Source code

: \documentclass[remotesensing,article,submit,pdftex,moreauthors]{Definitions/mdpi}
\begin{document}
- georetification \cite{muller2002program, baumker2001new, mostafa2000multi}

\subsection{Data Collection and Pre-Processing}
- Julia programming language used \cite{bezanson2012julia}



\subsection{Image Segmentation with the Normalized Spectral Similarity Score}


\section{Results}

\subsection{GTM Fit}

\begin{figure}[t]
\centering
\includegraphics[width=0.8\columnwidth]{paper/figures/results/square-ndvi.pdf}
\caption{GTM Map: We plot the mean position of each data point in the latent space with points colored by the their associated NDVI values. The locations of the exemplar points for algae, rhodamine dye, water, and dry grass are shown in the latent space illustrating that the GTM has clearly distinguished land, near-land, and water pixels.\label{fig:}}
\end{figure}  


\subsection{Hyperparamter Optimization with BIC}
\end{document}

WHAT YOU NEED TO DO ▸
Above are the records; restate each one exactly.

COMPLETED EXERCISE ▸
Source code

: \documentclass[remotesensing,article,submit,pdftex,moreauthors]{Definitions/mdpi}
\begin{document}
- georetification \cite{muller2002program, baumker2001new, mostafa2000multi}

\subsection{Data Collection and Pre-Processing}
- Julia programming language used \cite{bezanson2012julia}



\subsection{Image Segmentation with the Normalized Spectral Similarity Score}


\section{Results}

\subsection{GTM Fit}

\begin{figure}[t]
\centering
\includegraphics[width=0.8\columnwidth]{paper/figures/results/square-ndvi.pdf}
\caption{GTM Map: We plot the mean position of each data point in the latent space with points colored by the their associated NDVI values. The locations of the exemplar points for algae, rhodamine dye, water, and dry grass are shown in the latent space illustrating that the GTM has clearly distinguished land, near-land, and water pixels.\label{fig:}}
\end{figure}  


\subsection{Hyperparamter Optimization with BIC}
\end{document}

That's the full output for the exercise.